Respiratory Impairments Common, May Increase Risk of Sudden Death in Dravet Syndrome, Study Finds
Severe respiratory abnormalities induced by seizures are common in patients with Dravet syndrome, and may increase patients’ risk of sudden unexplained death in epilepsy (SUDEP), according to a recent study.
The report, “Severe Peri-Ictal Respiratory Dysfunction is Common in Dravet Syndrome,” was published in The Journal of Clinical Investigation.
Dravet syndrome patients have a high risk of SUDEP. Several reasons have been proposed as the cause of SUDEP in these patients, mostly pointing to cardiac causes.
However, “measurements of breathing have not been made during spontaneous or heat-induced seizures” in mouse models of Dravet syndrome, so it remained unknown whether abnormal breathing contributes to SUDEP.
Researchers evaluated the potential contribution of breathing dysfunction after a seizure (called postictal) to SUDEP by analyzing patients and a mouse model of Dravet syndrome.
They reviewed video recordings of seven patients with Dravet syndrome and seven patients with localization-related epilepsy and saw that Dravet patients were more prone to have seizure-related abnormal breathing. These happened at the same time as disturbances in respiratory rhythm generation.

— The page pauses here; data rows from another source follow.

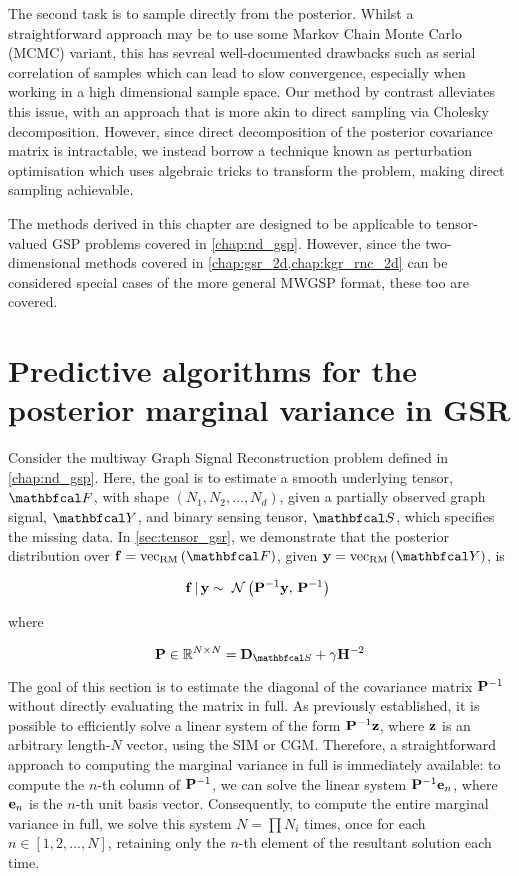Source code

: The second task is to sample directly from the posterior. Whilst a straightforward approach may be to use some Markov Chain Monte Carlo (MCMC) variant, this has sevreal well-documented drawbacks such as serial correlation of samples which can lead to slow convergence, especially when working in a high dimensional sample space. Our method by contrast alleviates this issue, with an approach that is more akin to direct sampling via Cholesky decomposition. However, since direct decomposition of the posterior covariance matrix is intractable, we instead borrow a technique known as perturbation optimisation which uses algebraic tricks to transform the problem, making direct sampling achievable. 

The methods derived in this chapter are designed to be applicable to tensor-valued GSP problems covered in \cref{chap:nd_gsp}. However, since the two-dimensional methods covered in \cref{chap:gsr_2d,chap:kgr_rnc_2d} can be considered special cases of the more general MWGSP format, these too are covered. 

\section{Predictive algorithms for the posterior marginal variance in GSR}

Consider the multiway Graph Signal Reconstruction problem defined in \cref{chap:nd_gsp}. Here, the goal is to estimate a smooth underlying tensor, $\Ft$, with shape $(N_1, N_2, ..., N_d)$, given a partially observed graph signal, $\Yt$, and binary sensing tensor, $\St$, which specifies the missing data. In \cref{sec:tensor_gsr}, we demonstrate that the posterior distribution over $\f = \vecrm{\Ft}$, given $\y = \vecrm{\Yt}$, is

\begin{equation}
    \mathbf{f} \, | \, \mathbf{y} \sim \; \mathcal{N}\left(\mathbf{P}^{-1} \mathbf{y}, \, \mathbf{P}^{-1}\right) \;
\end{equation}

where 

\begin{equation}
    \PP \in \R^{N \times N} = \D_{\St} + \gamma \HH^{-2}
\end{equation}

The goal of this section is to estimate the diagonal of the covariance matrix $\mathbf{P}^{-1}$ without directly evaluating the matrix in full. As previously established, it is possible to efficiently solve a linear system of the form $\mathbf{P}^{-1} \mathbf{z}$, where $\mathbf{z}$ is an arbitrary length-$N$ vector, using the SIM or CGM. Therefore, a straightforward approach to computing the marginal variance in full is immediately available: to compute the $n$-th column of $\mathbf{P}^{-1}$, we can solve the linear system $\mathbf{P}^{-1} \mathbf{e}_n$, where $\mathbf{e}_n$ is the $n$-th unit basis vector. Consequently, to compute the entire marginal variance in full, we solve this system $N = \prod N_i$ times, once for each $n \in [1, 2, ..., N]$, retaining only the $n$-th element of the resultant solution each time.


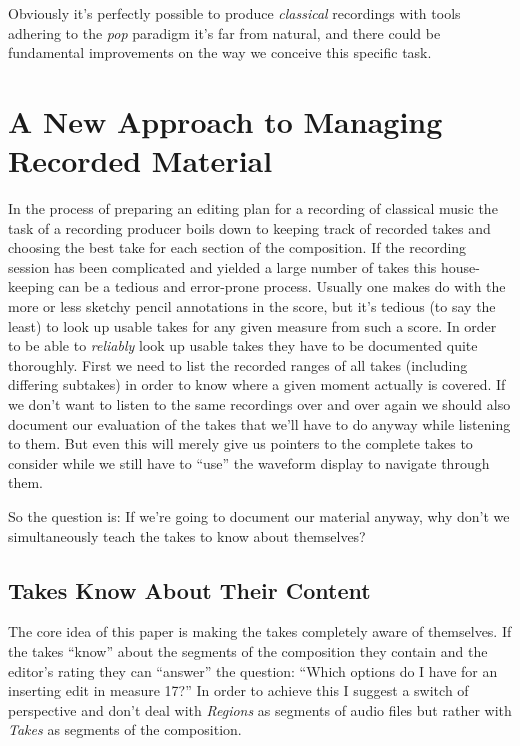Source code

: \documentclass[11pt,a4paper]{article}
\begin{document}
Obviously it's perfectly possible to produce \emph{classical} recordings with tools adhering to the \emph{pop} paradigm it's far from natural, and there could be fundamental improvements on the way we conceive this specific task. 

\section{A New Approach to Managing Recorded Material}

In the process of preparing an editing plan for a recording of classical music the task of a recording producer boils down to keeping track of recorded takes and choosing the best take for each section of the composition.
If the recording session has been complicated and yielded a large number of takes this house-keeping can be a tedious and error-prone process.
Usually one makes do with the more or less sketchy pencil annotations in the score, but it's tedious (to say the least) to look up usable takes for any given measure from such a score.
In order to be able to \emph{reliably} look up usable takes they have to be documented quite thoroughly.
First we need to list the recorded ranges of all takes (including differing subtakes) in order to know where a given moment actually is covered.
If we don't want to listen to the same recordings over and over again we should also document our evaluation of the takes that we'll have to do anyway while listening to them.
But even this will merely give us pointers to the complete takes to consider while we still have to “use” the waveform display to navigate through them.

So the question is: If we're going to document our material anyway, why don't we simultaneously teach the takes to know about themselves?

\subsection{Takes Know About Their Content}

The core idea of this paper is making the takes completely aware of themselves.
If the takes “know” about the segments of the composition they contain and the editor's rating they can “answer” the question: “Which options do I have for an inserting edit in measure 17?”
In order to achieve this I suggest a switch of perspective and don't deal with \emph{Regions} as segments of audio files but rather with \emph{Takes} as segments of the composition.
\end{document}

In one patient with Dravet syndrome, a 9-year old girl, researchers reviewed video-electroencephalography (EEG) monitoring and observed a severe and prolonged abnormal and poor respiratory activity (hypoventilation) following a seizure. The patient eventually died of SUDEP.
Researchers show that seizures in patients with Dravet syndrome induce breathing dysfunction – known as peri-ictal breathing dysfunction – lasting as long as four hours after the seizures end.

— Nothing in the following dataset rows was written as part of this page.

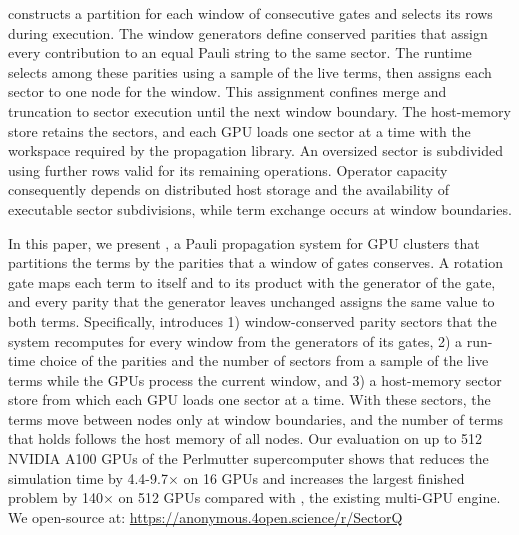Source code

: \SectorQ constructs a partition for each window of consecutive gates and selects its rows during execution.
The window generators define conserved parities that assign every contribution to an equal Pauli string to the same sector.
The runtime selects among these parities using a sample of the live terms, then assigns each sector to one node for the window.
This assignment confines merge and truncation to sector execution until the next window boundary.
The host-memory store retains the sectors, and each GPU loads one sector at a time with the workspace required by the propagation library.
An oversized sector is subdivided using further rows valid for its remaining operations.
Operator capacity consequently depends on distributed host storage and the availability of executable sector subdivisions, while term exchange occurs at window boundaries.

In this paper, we present \SectorQ, a Pauli propagation system for GPU clusters that partitions the terms by the parities that a window of gates conserves.
A rotation gate maps each term to itself and to its product with the generator of the gate, and every parity that the generator leaves unchanged assigns the same value to both terms.
Specifically, \SectorQ introduces 1) window-conserved parity sectors that the system recomputes for every window from the generators of its gates, 2) a run-time choice of the parities and the number of sectors from a sample of the live terms while the GPUs process the current window, and 3) a host-memory sector store from which each GPU loads one sector at a time.
With these sectors, the terms move between nodes only at window boundaries, and the number of terms that \SectorQ holds follows the host memory of all nodes.
Our evaluation on up to 512 NVIDIA A100 GPUs of the Perlmutter supercomputer shows that \SectorQ reduces the simulation time by 4.4-9.7$\times$ on 16 GPUs and increases the largest finished problem by 140$\times$ on 512 GPUs compared with \cuPP, the existing multi-GPU engine.
We open-source \SectorQ at: \url{https://anonymous.4open.science/r/SectorQ}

“In the non-fatal episodes documented here, these changes were transient, but the severe defects in breathing in the patient who later died of SUDEP suggest that respiratory changes may be biomarkers of patients at high risk,” they wrote.
They then used a mouse model of Dravet syndrome (in mice with a mutation described in three unrelated Dravet syndrome patients) to find the cause of death after the seizures.

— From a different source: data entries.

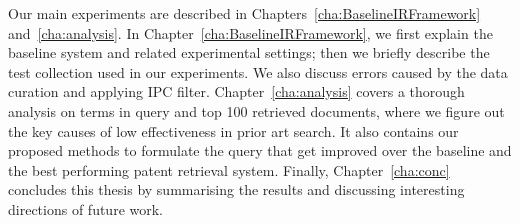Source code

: Our main experiments are described in Chapters~\ref{cha:BaselineIRFramework} and~\ref{cha:analysis}. 
In Chapter~\ref{cha:BaselineIRFramework}, we first explain the baseline system and related experimental settings; 
then we briefly describe the test collection used in our experiments. We also discuss errors caused by the data curation and applying IPC filter.
Chapter~\ref{cha:analysis} covers a thorough analysis on terms in query and top 100 retrieved documents, where we figure out 
the key causes of low effectiveness in prior art search. It also contains our proposed methods to formulate the query that get improved over the baseline and the best performing patent retrieval system. 
Finally, Chapter~\ref{cha:conc} concludes this thesis by 
summarising the results and discussing interesting directions of future work.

The results showed that the mice “died after spontaneous and heat-induced seizures due to central apnea [their breathing stopped] followed by progressive bradycardia [a slow heart rate].”
Treatment with high doses of atropine, a muscarinic receptor antagonist, prevented death by blocking central apnea.
“These results indicate that atropine analogues have effects in the central nervous system that prevent seizure-induced apnea,” researchers wrote.
Overall, “cardiac abnormalities clearly play an important role in many cases of SUDEP, likely including some cases of [Dravet syndrome],” researchers explained.
But focusing only on cardiac changes is potentially misleading if not “evaluating breathing and blood gases, since changes in O2, CO2 and pH can induce a variety of cardiovascular abnormalities including bradycardia and tachyarrhythmias,” they added.
“This is of practical clinical importance, since a cardiac pacemaker would not be appropriate for preventing SUDEP in a patient with bradycardia secondary to central apnea. Instead, interventions that restore ventilation would be more logical for rescuing epilepsy patients who have peri-ictal respiratory arrest,” the study concluded.